- The Washington Times - Sunday, November 1, 2009

ANALYSIS/OPINION:

There must be a self-satisfied smirk on the face of the executives at big pharmaceutical companies as they watch congressional Democrats attempt to punish health insurance plans for having the nerve to raise questions about the consequences of current health reform proposals. Why? Because early on, Big Pharma cut a deal, paid up and bought itself some time. It was a Faustian bargain: The deal may protect some of the companies’ profits, but by stifling innovation, it ultimately will harm both patients and the companies themselves.

In spite of Democratic majorities in the House and Senate, Congress still can’t agree on the details of health care reform. However, if there’s one principle that unites the bodies, including Republicans, it is the need to control health care costs. Thus, at the crux of the health care reform debate is the critical question: Where will cost savings come from? Not all cost-cutting is equal.

It has become fashionable at the White House and on Capitol Hill to try to cut costs at the expense of the research-intensive (as opposed to generic) pharmaceutical industry, although this sector has been one of the nation’s most innovative and successful.

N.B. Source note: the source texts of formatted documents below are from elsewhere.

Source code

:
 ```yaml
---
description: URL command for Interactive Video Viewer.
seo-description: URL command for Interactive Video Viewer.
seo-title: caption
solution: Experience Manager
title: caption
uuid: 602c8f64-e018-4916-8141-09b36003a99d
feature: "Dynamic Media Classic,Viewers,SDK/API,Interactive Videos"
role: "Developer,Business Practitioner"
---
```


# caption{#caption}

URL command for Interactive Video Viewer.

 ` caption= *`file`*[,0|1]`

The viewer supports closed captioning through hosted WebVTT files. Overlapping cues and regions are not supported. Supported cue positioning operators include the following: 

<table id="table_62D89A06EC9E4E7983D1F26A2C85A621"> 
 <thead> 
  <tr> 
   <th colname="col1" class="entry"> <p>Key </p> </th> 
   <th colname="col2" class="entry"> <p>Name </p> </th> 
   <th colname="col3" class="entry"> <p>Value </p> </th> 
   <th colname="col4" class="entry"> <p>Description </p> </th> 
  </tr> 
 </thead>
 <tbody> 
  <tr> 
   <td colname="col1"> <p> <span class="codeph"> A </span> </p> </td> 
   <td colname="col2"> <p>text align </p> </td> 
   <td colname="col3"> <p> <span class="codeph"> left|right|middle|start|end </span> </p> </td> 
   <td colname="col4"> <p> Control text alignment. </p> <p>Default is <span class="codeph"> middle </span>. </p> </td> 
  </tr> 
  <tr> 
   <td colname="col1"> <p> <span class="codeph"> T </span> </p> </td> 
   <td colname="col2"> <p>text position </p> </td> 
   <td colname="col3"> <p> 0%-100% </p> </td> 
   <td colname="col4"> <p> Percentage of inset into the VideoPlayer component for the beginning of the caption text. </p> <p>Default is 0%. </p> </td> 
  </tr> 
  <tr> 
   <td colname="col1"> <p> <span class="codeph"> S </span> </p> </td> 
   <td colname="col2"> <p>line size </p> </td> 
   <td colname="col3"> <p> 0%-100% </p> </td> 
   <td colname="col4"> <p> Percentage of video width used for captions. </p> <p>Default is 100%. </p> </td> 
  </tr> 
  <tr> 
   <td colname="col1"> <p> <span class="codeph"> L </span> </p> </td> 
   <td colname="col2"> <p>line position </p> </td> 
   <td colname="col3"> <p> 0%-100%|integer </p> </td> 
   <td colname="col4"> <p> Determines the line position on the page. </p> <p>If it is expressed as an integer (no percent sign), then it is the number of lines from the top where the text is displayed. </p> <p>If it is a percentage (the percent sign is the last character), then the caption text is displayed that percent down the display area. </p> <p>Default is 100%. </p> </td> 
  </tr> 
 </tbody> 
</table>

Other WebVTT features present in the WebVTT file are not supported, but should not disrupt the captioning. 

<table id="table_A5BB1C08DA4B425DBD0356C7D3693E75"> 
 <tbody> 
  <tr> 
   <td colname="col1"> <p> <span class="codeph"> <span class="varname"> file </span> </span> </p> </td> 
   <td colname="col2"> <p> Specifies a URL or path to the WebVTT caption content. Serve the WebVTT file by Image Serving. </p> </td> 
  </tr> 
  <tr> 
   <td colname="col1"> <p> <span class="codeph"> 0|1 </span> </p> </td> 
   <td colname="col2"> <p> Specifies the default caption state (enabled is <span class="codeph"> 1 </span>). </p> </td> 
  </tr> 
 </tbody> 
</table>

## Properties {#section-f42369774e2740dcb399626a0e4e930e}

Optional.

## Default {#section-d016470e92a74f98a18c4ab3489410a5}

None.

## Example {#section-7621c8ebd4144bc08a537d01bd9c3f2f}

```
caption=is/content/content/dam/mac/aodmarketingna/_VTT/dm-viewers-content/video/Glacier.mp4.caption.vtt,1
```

Drugs often improve the span and quality of life in a remarkably cost-effective way. Innovative new drugs have helped many patients avoid costly hospitalization, for example. Between 1980 and 2000, the number of hospital days fell by 56 percent and, as a result, Americans avoided 206 million days of hospital care in 2000 alone, according to Medtap International, which provides health economics and outcome research services. A 1997 report by the National Bureau of Economic Research found that the costs of treatment per episode of major depression fell by 25 percent from 1991 to 1995, and a study in 2000 sponsored by the Agency for Health Care Policy and Research concluded that increased use of a blood-thinning drug would prevent 40,000 strokes a year, saving $600 million annually.

Another sign of progress is that, in general, new drugs are better than older ones at reducing mortality. In a study of patients who took drugs between January and June 2000, those who took newer medications were less likely to die by the end of 2002. The estimated mortality rates were directly related to time that had elapsed since approval of the drugs.

Research-and-development investments per new drug introduced approximately doubled between the early 1980s and early 1990s, but approvals have been dropping, and even after drugs are approved for marketing, only about 3 in 10 drugs recoup their development costs. The climate for new drug development has been deteriorating, and Congress is on the verge of making it significantly worse.

The president has bragged that he intends to eke out huge cost savings at drug companies’ expense, saying, “You’ve heard that as a consequence of our efforts at reform, the pharmaceutical industry has already said they’re willing to put $80 billion on the table.” He added, “We might be able to get $100 billion out or more.” The industry was willing to “give” back its profits, because if it didn’t go along, it was told it wouldnt have a seat at the negotiating table.

An empty threat? As the health insurers can tell the pharmaceutical companies, not at all: If you don’t pay up, the thugs smash your kneecaps.

But during the summer, as a House committee reached a compromise bill, the pharmaceutical industry realized that if you give them a hand, they’ll take an arm. The industry now realizes that the bill will cost jobs and stifle innovation.

Where will the cost savings come from? One approach is the imposition of new, hidden taxes. The House bill unveiled this week touts $20 billion in “user fees” (read: taxes) on medical device manufacturers. New devices often are developed by small start-up companies - those least capable of paying these expensive upfront regulatory expenses that must be paid well in advance of even the possibility of selling their first product. It could be worse. The Senate version calls for $40 billion from device manufacturers. Whatever the final number, it ultimately will be passed along to patients.

Another approach seems simple and is popular. It goes like this: If we want to spend less on drugs, why not just legalize importation of the same drugs from Canada, where they’re cheaper? This is a smoke-and-mirrors solution. In fact, there’s nothing intrinsically less expensive about drugs from Canada; it’s only that the government imposes price controls. If huge amounts of these lower-priced drugs began to be imported into the United States, in order to prevent drops in revenue, the drug companies would simply raise the prices in Canada. Abracadabra: end of savings!

The tactics employed by the administration and Congress are more befitting a rough playground. The bully politicians are battering the drug industry, but in the end, it is patients who will bleed.

Jeff Stier is an associate director of the American Council on Science and Health. Henry I. Miller, a physician and fellow at Stanford University’s Hoover Institution, was an official at the Food and Drug Administration from 1979 to 1994.